8.2. Future Directions

Given the need for a practical solution for the classical secure delegation of quantum computations problem in order to exploit the full potential of quantum computers, an important priority is to reduce the cost and bring this primitive close to practice. There are a number of potential improvements to consider such as: finding trapdoor functions that lead to smaller overhead (either by using a different function construction, or a different implementation or a different “quantum-hard” problem) and making a more robust version that can tolerate noise on the server’s side, while maintaining the same security guarantees.

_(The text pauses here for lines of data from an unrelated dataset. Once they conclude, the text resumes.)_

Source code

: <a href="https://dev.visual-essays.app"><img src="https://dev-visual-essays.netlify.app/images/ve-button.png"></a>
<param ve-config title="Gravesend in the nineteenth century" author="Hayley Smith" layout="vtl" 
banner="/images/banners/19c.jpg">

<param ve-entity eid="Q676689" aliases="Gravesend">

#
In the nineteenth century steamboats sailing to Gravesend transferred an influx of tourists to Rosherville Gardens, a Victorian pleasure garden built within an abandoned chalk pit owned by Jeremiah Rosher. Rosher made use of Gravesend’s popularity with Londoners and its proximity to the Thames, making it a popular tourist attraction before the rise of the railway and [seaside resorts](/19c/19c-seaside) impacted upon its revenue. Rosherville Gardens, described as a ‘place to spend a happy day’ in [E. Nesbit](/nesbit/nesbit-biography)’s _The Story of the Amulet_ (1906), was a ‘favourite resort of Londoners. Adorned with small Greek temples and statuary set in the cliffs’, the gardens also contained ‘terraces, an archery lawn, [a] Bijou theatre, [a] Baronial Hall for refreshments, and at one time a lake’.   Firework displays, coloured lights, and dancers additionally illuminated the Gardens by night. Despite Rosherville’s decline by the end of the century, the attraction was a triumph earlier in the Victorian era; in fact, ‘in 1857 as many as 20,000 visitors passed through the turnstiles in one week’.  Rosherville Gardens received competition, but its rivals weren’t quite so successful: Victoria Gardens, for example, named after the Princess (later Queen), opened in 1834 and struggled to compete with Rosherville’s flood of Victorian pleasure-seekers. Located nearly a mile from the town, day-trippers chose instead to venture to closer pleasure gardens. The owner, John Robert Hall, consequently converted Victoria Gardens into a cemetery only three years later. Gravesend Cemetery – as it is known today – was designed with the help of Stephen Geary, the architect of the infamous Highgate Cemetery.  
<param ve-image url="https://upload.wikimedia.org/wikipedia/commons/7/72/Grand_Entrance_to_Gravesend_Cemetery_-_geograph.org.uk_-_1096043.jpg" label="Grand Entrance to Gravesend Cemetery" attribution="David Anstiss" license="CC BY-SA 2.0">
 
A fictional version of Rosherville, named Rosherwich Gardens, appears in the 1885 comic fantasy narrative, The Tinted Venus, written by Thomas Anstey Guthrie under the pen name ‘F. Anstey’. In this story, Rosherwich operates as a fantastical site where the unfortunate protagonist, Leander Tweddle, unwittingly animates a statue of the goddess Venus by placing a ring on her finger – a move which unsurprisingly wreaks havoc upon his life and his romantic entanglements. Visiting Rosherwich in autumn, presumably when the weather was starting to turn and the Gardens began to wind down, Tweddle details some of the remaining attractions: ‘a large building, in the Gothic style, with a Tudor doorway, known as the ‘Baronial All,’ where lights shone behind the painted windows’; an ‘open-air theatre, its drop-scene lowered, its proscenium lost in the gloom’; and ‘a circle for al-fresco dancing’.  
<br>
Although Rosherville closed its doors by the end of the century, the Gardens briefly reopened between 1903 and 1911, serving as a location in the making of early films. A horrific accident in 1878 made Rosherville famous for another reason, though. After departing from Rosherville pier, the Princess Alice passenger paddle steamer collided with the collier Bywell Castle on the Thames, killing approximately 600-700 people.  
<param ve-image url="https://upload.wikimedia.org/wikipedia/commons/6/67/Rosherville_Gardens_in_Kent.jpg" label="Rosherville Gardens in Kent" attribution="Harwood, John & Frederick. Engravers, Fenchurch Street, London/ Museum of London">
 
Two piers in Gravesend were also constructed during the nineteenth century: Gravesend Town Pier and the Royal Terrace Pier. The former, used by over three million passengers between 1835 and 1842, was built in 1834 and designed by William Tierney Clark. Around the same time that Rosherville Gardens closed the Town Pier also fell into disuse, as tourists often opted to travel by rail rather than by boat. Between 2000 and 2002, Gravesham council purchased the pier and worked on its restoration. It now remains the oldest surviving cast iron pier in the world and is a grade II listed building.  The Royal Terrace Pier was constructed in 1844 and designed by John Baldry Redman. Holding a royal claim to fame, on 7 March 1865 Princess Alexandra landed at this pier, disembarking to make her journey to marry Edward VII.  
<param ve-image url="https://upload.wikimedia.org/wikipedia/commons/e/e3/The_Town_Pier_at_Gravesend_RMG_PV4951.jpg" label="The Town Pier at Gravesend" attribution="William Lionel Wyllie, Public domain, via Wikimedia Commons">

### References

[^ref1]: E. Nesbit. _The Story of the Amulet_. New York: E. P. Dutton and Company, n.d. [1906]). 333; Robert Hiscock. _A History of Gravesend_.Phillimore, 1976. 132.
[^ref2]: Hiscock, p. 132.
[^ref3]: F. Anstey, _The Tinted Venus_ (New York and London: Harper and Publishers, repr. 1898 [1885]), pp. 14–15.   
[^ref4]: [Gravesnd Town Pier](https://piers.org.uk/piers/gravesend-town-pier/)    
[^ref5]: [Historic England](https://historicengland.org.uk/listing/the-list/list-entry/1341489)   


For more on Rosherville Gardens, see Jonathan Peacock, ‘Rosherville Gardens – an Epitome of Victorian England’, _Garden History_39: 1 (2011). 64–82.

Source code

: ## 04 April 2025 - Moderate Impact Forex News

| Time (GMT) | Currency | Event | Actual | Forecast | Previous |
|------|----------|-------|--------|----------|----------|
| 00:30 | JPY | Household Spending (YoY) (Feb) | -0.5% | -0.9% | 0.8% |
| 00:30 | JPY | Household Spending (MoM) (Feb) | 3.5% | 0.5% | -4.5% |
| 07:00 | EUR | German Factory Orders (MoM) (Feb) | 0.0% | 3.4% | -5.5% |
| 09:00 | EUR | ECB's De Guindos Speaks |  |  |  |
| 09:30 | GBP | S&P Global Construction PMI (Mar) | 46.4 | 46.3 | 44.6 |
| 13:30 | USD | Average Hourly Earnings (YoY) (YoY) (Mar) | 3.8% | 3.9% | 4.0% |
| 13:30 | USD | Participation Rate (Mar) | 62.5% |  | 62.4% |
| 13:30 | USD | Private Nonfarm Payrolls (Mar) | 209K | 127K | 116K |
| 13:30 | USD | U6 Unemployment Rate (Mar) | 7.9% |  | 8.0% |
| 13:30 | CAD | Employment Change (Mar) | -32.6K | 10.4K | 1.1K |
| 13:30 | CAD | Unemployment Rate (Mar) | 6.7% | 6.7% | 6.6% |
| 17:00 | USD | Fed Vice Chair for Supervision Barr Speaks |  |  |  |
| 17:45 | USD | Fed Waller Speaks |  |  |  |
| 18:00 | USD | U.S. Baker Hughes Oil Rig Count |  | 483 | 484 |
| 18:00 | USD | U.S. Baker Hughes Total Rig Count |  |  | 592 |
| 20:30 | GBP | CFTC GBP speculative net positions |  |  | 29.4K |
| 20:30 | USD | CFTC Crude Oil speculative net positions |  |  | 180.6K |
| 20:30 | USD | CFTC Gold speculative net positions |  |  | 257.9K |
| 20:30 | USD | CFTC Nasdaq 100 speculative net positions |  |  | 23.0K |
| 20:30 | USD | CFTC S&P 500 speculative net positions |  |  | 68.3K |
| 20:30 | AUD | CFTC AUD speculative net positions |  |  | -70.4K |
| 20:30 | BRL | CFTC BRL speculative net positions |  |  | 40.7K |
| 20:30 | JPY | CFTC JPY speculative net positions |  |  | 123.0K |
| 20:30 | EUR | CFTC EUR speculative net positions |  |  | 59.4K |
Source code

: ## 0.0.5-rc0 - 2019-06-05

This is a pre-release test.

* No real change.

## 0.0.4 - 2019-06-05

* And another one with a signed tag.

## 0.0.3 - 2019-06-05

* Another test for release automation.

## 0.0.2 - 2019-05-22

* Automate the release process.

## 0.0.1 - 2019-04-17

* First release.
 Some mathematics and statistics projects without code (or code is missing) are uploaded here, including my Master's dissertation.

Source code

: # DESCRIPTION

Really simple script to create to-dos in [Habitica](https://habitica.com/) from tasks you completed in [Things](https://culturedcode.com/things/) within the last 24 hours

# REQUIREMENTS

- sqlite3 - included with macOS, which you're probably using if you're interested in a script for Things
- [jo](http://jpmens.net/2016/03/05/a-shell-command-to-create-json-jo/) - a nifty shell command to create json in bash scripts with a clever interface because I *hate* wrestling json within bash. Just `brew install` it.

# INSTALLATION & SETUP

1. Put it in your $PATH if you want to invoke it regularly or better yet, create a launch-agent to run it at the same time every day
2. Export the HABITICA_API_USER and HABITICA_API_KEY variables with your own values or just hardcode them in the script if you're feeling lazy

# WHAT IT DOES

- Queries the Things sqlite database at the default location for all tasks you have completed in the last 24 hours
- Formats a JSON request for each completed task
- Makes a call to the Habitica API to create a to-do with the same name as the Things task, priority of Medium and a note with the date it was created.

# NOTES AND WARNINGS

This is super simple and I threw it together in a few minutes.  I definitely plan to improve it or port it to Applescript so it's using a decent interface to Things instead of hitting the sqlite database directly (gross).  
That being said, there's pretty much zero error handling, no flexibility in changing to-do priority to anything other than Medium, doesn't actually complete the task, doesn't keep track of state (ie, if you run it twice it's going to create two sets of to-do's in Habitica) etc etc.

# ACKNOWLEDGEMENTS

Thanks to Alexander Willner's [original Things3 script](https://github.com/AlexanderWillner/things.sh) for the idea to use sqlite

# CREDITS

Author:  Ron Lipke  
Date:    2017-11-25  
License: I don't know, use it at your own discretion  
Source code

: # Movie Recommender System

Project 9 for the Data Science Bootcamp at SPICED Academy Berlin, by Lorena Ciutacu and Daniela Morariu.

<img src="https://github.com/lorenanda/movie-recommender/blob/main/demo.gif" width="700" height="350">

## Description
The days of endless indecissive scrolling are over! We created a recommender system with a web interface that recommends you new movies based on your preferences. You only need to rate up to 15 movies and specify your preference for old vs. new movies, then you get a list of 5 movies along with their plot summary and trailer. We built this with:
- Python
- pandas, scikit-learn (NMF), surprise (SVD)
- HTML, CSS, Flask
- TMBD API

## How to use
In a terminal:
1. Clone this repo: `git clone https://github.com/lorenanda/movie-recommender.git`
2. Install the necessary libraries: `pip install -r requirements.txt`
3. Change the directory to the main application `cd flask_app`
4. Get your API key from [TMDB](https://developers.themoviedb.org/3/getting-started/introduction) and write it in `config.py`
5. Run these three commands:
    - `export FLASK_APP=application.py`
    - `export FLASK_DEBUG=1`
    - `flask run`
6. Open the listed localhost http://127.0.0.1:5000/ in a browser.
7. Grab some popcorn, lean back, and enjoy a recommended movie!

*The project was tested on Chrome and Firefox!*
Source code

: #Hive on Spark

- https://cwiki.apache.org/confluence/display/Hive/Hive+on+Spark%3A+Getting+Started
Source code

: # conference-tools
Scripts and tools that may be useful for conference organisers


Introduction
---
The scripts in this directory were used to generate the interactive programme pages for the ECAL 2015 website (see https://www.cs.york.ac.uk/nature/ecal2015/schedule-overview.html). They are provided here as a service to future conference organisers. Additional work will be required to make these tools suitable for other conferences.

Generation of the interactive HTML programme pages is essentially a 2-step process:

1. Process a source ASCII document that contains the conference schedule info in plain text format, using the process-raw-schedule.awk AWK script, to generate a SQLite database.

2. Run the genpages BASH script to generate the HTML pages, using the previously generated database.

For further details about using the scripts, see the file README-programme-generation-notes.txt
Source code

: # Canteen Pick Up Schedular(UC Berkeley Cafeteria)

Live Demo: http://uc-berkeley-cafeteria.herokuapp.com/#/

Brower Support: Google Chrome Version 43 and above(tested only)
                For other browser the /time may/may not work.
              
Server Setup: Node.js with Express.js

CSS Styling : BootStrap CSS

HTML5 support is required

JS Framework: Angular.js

We have, somehow heuristically, mentioned that our primitive (classical client remote state preparation) can be combined with other protocols to achieve a number of applications. Another future direction is to make this intuition concrete and prove that those applications that could use our primitive as a subroutine, are secure (as it was done in the quantum multiparty computation setting [41]). The formal (and not always achievable) way to deal with composite protocols is to use a composable security framework. In the recent work of [20], the use of a classical client remote state preparation in bigger contexts has been studied using such a composable security framework, and an impossibility result for composable $\mathsf{CC}-\mathsf{RSP}$ was proven. This implies that we cannot resort to such an “economic” solution, where one proves the security of the primitive and can then use it directly as subroutine. Instead, for each of the applications we outlined that would use $\mathsf{CC}-\mathsf{RSP}$ as a sub-module, we have to prove the security of the resulting protocol afresh using a game-based security definition. This is an important future direction. Note, that in [20], this game-based approach was used for proving the security of a classical secure delegation of quantum computations protocol (combining a version of $\mathsf{CC}-\mathsf{RSP}$ with the protocol of [21]).